Our methods are applicable to ophthalmic systems that include lenses, surfaces of a lens or cornea, lens effectivity, magnification, and retinoscopy along meridians and various medical and engineering fields, where matrices are generally symmetric and of higher order. Resolution of the power matrix into a sum of symmetric and antisymmetric matrices allowed us to consider a potential deviation of a corneal surface from smoothness and toricity. This, with other signs, may identify the measurements contributing to irregular astigmatism that may be a result of surgical or other external intervention.

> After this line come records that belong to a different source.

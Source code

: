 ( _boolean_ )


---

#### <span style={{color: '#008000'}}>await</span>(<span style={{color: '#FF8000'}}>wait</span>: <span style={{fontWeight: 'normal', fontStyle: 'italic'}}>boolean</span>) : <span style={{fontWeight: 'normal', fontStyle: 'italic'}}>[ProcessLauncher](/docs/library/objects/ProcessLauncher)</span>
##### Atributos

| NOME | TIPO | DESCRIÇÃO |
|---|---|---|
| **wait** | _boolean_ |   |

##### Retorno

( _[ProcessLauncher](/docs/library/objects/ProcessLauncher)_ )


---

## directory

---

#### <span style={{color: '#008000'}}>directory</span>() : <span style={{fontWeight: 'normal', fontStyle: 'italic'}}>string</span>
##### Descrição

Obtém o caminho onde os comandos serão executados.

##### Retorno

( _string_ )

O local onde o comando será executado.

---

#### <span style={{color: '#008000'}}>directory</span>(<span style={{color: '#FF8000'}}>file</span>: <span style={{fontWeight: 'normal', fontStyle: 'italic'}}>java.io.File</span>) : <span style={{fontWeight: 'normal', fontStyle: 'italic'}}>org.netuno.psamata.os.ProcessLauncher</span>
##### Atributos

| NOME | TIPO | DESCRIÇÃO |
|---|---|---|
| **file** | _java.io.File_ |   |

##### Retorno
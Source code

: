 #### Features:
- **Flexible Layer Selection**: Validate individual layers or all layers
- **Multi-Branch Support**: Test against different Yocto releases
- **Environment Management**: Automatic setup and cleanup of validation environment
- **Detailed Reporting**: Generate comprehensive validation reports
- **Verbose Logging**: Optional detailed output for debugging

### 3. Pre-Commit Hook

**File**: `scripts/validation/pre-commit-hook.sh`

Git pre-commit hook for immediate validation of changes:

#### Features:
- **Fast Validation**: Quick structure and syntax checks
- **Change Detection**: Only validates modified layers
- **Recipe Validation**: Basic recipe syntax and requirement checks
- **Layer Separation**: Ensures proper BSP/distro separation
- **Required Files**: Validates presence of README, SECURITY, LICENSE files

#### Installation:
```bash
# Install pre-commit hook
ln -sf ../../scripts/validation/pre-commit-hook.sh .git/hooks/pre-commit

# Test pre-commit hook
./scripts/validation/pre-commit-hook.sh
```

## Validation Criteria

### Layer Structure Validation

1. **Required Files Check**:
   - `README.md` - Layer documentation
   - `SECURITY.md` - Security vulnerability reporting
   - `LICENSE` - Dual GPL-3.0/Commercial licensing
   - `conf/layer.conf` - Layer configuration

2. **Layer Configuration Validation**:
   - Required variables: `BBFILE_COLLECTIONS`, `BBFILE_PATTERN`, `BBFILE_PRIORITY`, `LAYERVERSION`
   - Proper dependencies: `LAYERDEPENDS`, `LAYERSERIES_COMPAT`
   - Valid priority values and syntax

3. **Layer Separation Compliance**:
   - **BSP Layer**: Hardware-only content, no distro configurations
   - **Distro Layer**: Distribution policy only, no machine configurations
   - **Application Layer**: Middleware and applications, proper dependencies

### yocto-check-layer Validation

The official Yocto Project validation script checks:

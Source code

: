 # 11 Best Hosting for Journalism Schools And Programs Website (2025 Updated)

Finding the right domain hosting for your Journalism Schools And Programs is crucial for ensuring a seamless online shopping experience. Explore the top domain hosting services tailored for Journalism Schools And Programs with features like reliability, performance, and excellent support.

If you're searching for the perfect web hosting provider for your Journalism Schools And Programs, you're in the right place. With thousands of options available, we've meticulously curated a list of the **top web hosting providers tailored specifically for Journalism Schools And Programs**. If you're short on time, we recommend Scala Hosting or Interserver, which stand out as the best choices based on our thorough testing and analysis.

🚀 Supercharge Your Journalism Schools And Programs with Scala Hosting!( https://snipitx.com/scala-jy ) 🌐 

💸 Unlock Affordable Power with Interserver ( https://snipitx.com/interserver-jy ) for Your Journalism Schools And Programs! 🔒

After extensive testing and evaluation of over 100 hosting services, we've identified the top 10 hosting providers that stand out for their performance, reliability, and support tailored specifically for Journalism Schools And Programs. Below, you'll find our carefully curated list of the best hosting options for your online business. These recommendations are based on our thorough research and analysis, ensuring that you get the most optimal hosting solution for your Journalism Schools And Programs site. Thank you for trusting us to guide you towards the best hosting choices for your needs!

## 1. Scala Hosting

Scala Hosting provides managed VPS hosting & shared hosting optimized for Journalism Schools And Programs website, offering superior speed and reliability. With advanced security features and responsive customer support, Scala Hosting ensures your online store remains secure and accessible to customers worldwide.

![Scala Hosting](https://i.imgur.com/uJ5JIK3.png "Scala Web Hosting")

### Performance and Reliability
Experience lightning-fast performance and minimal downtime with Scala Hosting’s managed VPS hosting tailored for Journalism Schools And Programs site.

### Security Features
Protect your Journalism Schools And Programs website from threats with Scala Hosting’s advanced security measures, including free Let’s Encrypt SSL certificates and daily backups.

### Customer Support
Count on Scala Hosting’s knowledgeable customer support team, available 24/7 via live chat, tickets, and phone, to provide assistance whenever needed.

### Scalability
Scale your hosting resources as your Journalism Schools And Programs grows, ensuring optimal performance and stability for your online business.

Meridians and the dioptric power matrix demonstrated the techniques and three numerical examples yielded results that were generally valid. In the first example two principal powers and corresponding nonperpendicular components of vectors along meridians of a lens surface were given. Eigensystems containing entries modified from the given measurements were multiplied as an eigenvalue decomposition to yield an antisymmetric dioptric power matrix. In the second numerical example, an antisymmetric power matrix was given. Principal powers and corresponding meridians that were not perpendicular (although the methods are valid if meridians are perpendicular) were produced for the surface as the eigenvalues and eigenvectors of the given matrix. Principal meridians and powers are analogous to the eigenvectors and eigenvalues indicated in Figure 1. The given matrix was factorized into modal and spectral matrices containing observable quantities as entries. The irregular power on the cornea was determined. In the third example two complex conjugate eigenvalues and corresponding nonorthogonal complex conjugate eigenvectors of a lens surface with a real matrix were given. An eigenpair, thought to represent observations, was used to determine real factors that were matrices multiplied to yield the real antisymmetric dioptric power matrix that is the same as that from matrix decomposition with complex factors. The matrix is unique as its complex conjugate eigenvalues are always distinct.

5. Conclusion

Our paper is fundamental, universal yet paraxial and assimilates measurements with matrices and their factors in a holistic way to support decisions with calculations and statistics. The point of departure is Figure 1 and a set of linear equations (1) whose solution is unique for real distinct meridians. These form the majority of cases for real clinical measurements. A relaxation of these constraints reduces the rank of matrices and compromises uniqueness of the solution of linear equations (1). We have calculated a paraxial contribution to a polynomial expansion of aberrations [23] for irregular astigmatism. A number of everyday phenomena have our method as basis. Its particular innovation and distinction is that irregular astigmatism (a third order aberration) is screened primarily with keratometric measurements. Elegant, costly software and hardware investigations accompanying corneal topography and wavefront sensors should follow on referral [24]. This paper weds arrays with every possible optometric measurement that can be represented on an optical cross and is not specific to corneal or lens powers like previous related work. The paraxial component of power that expresses the deviation from smoothness and toricity following surgical intervention or abnormal corneal growth owing to a dusty windy environment is defined here. Our work forms a solid basis for future work.